Sur les étals comme dans les assiettes de fête, la patate douce a déjà remplacé la pomme de terre dans bien des gratins et bowls de semaine. « En Europe, les ventes de patates douces n’ont fait qu’augmenter », rappelle Martin Oudenes, interrogé par FreshPlaza. Forcément, l’envie de les cueillir au jardin plutôt que de les acheter a vite gagné les potagers.
La bonne nouvelle, c’est que le printemps a réchauffé les sols : c’est exactement le moment où l’on peut enfin planter des patates douces sans craindre le gel. Beaucoup de jardiniers ont déjà obtenu un feuillage magnifique… pour quelques tubercules riquiqui. Les maraîchers, eux, ont leurs petits secrets pour transformer chaque plant en belle botte orangée.
Température, région, calendrier : le vrai “bon moment” pour planter
La patate douce, Ipomoea batatas, reste une tropicale dans nos jardins français. Elle adore la chaleur, le soleil direct et un sol qui affiche au moins 20 à 25 °C. En pratique, on plante en pleine terre uniquement quand les gelées ne sont plus qu’un mauvais souvenir. Selon la région, le bon créneau change légèrement :
- avril à début mai en climat méditerranéen bien abrité,
- mai en plaine dans la moitié sud,
- fin mai à juin ailleurs ou en altitude, souvent sous serre.
Préparer sol et plants comme un maraîcher
Les pros ont souvent commencé dès l’hiver en couvrant la future parcelle avec 5 à 10 cm de compost grossier, feuilles ou paille. Même si ce n’a pas été fait, le sol se travaille maintenant en profondeur : on l’ameublit, on ajoute du compost bien mûr ou du fumier décomposé, puis on forme des buttes de 15 à 20 cm. Planter peu profond, dans cette terre légère et réchauffée, a donné des plants qui s’installent très vite.
Côté plants, tout part d’un tubercule sain, non fripé ni taché. Fin février ou début mars, les maraîchers l’ont fait germer dans un bocal d’eau tiède ou un terreau humide, à 20‑25 °C. Des pousses de 10 à 20 cm se sont développées, découpées ensuite en petits tronçons replantés en godets : ce sont les fameux “slips”, de petites boutures déjà racinées, parfaites à mettre en place maintenant.
Arrosage, buttage, récolte : les gestes qui font gonfler les tubercules
Nous avons tous déjà arrosé “quand on y pense”. Chez la patate douce, cette négligence a coûté cher : jusqu’à 60 % des pertes de rendement viennent d’une chaleur mal gérée et d’un arrosage irrégulier.

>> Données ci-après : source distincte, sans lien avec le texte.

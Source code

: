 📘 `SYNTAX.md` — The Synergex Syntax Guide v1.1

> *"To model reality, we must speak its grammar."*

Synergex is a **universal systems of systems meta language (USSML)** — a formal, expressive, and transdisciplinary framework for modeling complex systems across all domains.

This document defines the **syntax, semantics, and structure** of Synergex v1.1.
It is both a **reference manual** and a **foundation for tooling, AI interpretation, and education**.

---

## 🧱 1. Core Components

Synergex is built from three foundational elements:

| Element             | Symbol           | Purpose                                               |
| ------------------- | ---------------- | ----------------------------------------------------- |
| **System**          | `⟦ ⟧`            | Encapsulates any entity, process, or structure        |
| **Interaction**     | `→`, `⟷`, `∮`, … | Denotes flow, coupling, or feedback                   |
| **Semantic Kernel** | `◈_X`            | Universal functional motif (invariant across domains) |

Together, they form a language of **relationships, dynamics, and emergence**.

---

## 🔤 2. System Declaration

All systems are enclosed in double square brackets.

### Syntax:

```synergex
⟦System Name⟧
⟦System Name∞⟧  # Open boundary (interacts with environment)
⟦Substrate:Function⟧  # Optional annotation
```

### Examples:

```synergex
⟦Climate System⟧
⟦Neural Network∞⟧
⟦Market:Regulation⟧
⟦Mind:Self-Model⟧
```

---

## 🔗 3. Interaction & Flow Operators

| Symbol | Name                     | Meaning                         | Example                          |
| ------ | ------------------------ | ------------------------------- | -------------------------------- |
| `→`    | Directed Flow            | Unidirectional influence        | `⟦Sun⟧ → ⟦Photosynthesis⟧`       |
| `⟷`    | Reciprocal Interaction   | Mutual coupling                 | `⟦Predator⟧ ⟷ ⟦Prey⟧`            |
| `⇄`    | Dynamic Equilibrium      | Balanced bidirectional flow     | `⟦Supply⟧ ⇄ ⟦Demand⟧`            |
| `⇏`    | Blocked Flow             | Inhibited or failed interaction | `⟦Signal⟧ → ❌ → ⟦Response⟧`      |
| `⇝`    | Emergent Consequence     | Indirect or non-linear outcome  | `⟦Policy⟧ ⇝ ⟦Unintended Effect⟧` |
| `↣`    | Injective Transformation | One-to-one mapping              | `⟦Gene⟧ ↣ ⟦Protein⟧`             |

L’arrosage le soir, au pied, associé à un bon paillage, maintient une fraîcheur constante. En été, le buttage jusqu’à 15-20 cm autour des tiges crée de nouveaux points de formation de racines.
De septembre à novembre, le feuillage jaunit et a déjà annoncé que les tubercules sont prêts. Une fourche-bêche, quelques gestes délicats, un passage au soleil puis deux semaines de repos à l’abri suffisent : l’amidon s’est transformé en sucres et la chair devient fondante. Petit bonus : les jeunes feuilles peuvent aussi rejoindre les poêlées, comme des épinards exotiques.
Sources
En bref
- 🌱 Au printemps en France, jardiniers et maraîchers misent sur la bonne fenêtre avril‑juin pour planter des patates douces en sol suffisamment chaud.
- 💧 Technique de culture, préparation du sol, arrosage, buttage et paillage s’enchaînent pour booster la tubérisation sans se contenter d’un simple feuillage décoratif.
- 🥔 Un geste discret dès l’hiver, associé à quelques habitudes estivales bien calées, permettrait pourtant de transformer chaque plant en belles bottes orangées.